Railway station in the Philippines

Dela Rosa station is a railway station located on the South Main Line in Makati, Metro Manila, Philippines.

Dela Rosa is the ninth station from Tutuban and is one of three PNR stations serving Makati, the other two being Pasay Road and EDSA.

Dela Rosa station is the replacement of Buendia station, which closed on September 7, 2017.

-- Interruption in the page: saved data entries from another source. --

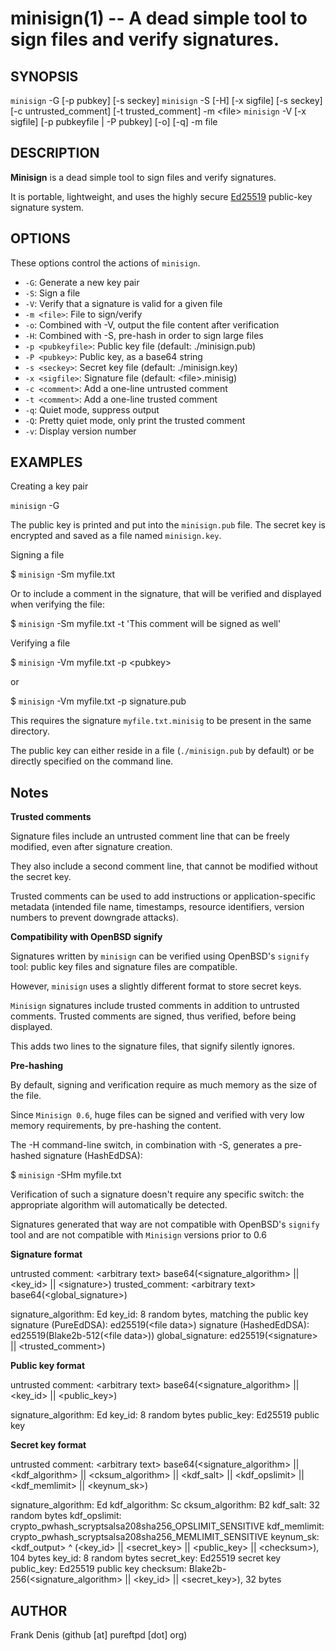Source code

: <!---
This man page can be generated using ronn - http://rtomayko.github.com/ronn/
-->
minisign(1) -- A dead simple tool to sign files and verify signatures.
=============================================

## SYNOPSIS

`minisign` -G [-p pubkey] [-s seckey]
`minisign` -S [-H] [-x sigfile] [-s seckey] [-c untrusted_comment] [-t trusted_comment] -m &lt;file&gt;
`minisign` -V [-x sigfile] [-p pubkeyfile | -P pubkey] [-o] [-q] -m file

## DESCRIPTION

**Minisign** is a dead simple tool to sign files and verify signatures.

It is portable, lightweight, and uses the highly secure [Ed25519](http://ed25519.cr.yp.to/) public-key signature system.

## OPTIONS

These options control the actions of `minisign`.

  * `-G`:
    Generate a new key pair
  * `-S`:
    Sign a file
  * `-V`:
    Verify that a signature is valid for a given file
  * `-m <file>`:
    File to sign/verify
  * `-o`:
    Combined with -V, output the file content after verification
  * `-H`:
    Combined with -S, pre-hash in order to sign large files
  * `-p <pubkeyfile>`:
    Public key file (default: ./minisign.pub)
  * `-P <pubkey>`:
    Public key, as a base64 string
  * `-s <seckey>`:
    Secret key file (default: ./minisign.key)
  * `-x <sigfile>`:
    Signature file (default: &lt;file&gt;.minisig)
  * `-c <comment>`:
    Add a one-line untrusted comment
  * `-t <comment>`:
    Add a one-line trusted comment
  * `-q`:
    Quiet mode, suppress output
  * `-Q`:
    Pretty quiet mode, only print the trusted comment
  * `-v`:
    Display version number


## EXAMPLES

Creating a key pair

`minisign` -G

The public key is printed and put into the `minisign.pub` file. The secret key is encrypted and saved as a file named `minisign.key`.

Signing a file

$ `minisign` -Sm myfile.txt

Or to include a comment in the signature, that will be verified and displayed when verifying the file:

$ `minisign` -Sm myfile.txt -t 'This comment will be signed as well'

Verifying a file

$ `minisign` -Vm myfile.txt -p  &lt;pubkey&gt;

or

$ `minisign` -Vm myfile.txt -p signature.pub

This requires the signature `myfile.txt.minisig` to be present in the same directory.

The public key can either reside in a file (`./minisign.pub` by default) or be directly specified on the command line.

## Notes

**Trusted comments**

Signature files include an untrusted comment line that can be freely modified, even after signature creation.

They also include a second comment line, that cannot be modified without the secret key.

Trusted comments can be used to add instructions or application-specific metadata (intended file name, timestamps, resource identifiers, version numbers to prevent downgrade attacks).

**Compatibility with OpenBSD signify**

Signatures written by `minisign` can be verified using OpenBSD's `signify` tool: public key files and signature files are compatible.

However, `minisign` uses a slightly different format to store secret keys.

`Minisign` signatures include trusted comments in addition to untrusted comments. Trusted comments are signed, thus verified, before being displayed.

This adds two lines to the signature files, that signify silently ignores.

**Pre-hashing**

By default, signing and verification require as much memory as the size of the file.

Since `Minisign 0.6`, huge files can be signed and verified with very low memory requirements, by pre-hashing the content.

The -H command-line switch, in combination with -S, generates a pre-hashed signature (HashEdDSA):

$ `minisign` -SHm myfile.txt

Verification of such a signature doesn't require any specific switch: the appropriate algorithm will automatically be detected.

Signatures generated that way are not compatible with OpenBSD's `signify` tool and are not compatible with `Minisign` versions prior to 0.6

**Signature format**

untrusted comment: &lt;arbitrary text&gt;
base64(&lt;signature_algorithm&gt; || &lt;key_id&gt; || &lt;signature&gt;)
trusted_comment: &lt;arbitrary text&gt;
base64(&lt;global_signature&gt;)

   signature_algorithm: Ed
   key_id: 8 random bytes, matching the public key
   signature (PureEdDSA): ed25519(&lt;file data&gt;)
   signature (HashedEdDSA): ed25519(Blake2b-512(&lt;file data&gt;))
   global_signature: ed25519(&lt;signature&gt; || &lt;trusted_comment&gt;)

**Public key format**

untrusted comment: &lt;arbitrary text&gt;
base64(&lt;signature_algorithm&gt; || &lt;key_id&gt; || &lt;public_key&gt;)

   signature_algorithm: Ed
   key_id: 8 random bytes
   public_key: Ed25519 public key

**Secret key format**

untrusted comment: &lt;arbitrary text&gt;
base64(&lt;signature_algorithm&gt; || &lt;kdf_algorithm&gt; || &lt;cksum_algorithm&gt; ||
      &lt;kdf_salt&gt; || &lt;kdf_opslimit&gt; || &lt;kdf_memlimit&gt; || &lt;keynum_sk&gt;)

   signature_algorithm: Ed
   kdf_algorithm: Sc
   cksum_algorithm: B2
   kdf_salt: 32 random bytes
   kdf_opslimit:   crypto_pwhash_scryptsalsa208sha256_OPSLIMIT_SENSITIVE
   kdf_memlimit:   crypto_pwhash_scryptsalsa208sha256_MEMLIMIT_SENSITIVE
   keynum_sk: &lt;kdf_output&gt; ^ (&lt;key_id&gt; || &lt;secret_key&gt; ||   &lt;public_key&gt; || &lt;checksum&gt;), 104 bytes
   key_id: 8 random bytes
   secret_key: Ed25519 secret key
   public_key: Ed25519 public key
   checksum: Blake2b-256(&lt;signature_algorithm&gt; || &lt;key_id&gt; ||   &lt;secret_key&gt;), 32 bytes


## AUTHOR

Frank Denis (github [at] pureftpd [dot] org)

On August 1, 2018, Dela Rosa station became part of newly opened Caloocan shuttle line until September 10 when the line was extended to FTI railway station as the new terminus of the said line. The station was closed on March 28, 2024, as part of the Tutuban–Alabang segment, to make way for the construction of the North–South Commuter Railway.

==Nearby landmarks==
The station is near the Cash & Carry Mall in Palanan and an SM Hypermarket in San Isidro, both across the Osmeña Highway. Further away from the station are Exportbank Plaza and the San Antonio and San Isidro national high schools, and Hen. Pio del Pilar Elementary School I. A cluster of Cityland condominiums is also located right behind the station.

==Transportation links==
Dela Rosa station is accessible by jeepneys and buses plying the Gil Puyat Avenue and South Luzon Expressway routes. A terminal of jeepneys bound to Ayala MRT station & One Ayala (Ayala), Buendia MRT station (Bel-Air), and Magallanes MRT station (Mantrade); could be found along Medina Street beside the station, as well as Libertad LRT station (Libertad) could also be found along Dela Rosa Street. A tricycle terminal plying the adjacent San Antonio is located on Gil Puyat Avenue, while those plying Pio del Pilar also drop commuters off at the station.

The station is located roughly midway between Buendia MRT station at the intersection with Epifanio de los Santos Avenue and Gil Puyat LRT station at the intersection with Taft Avenue.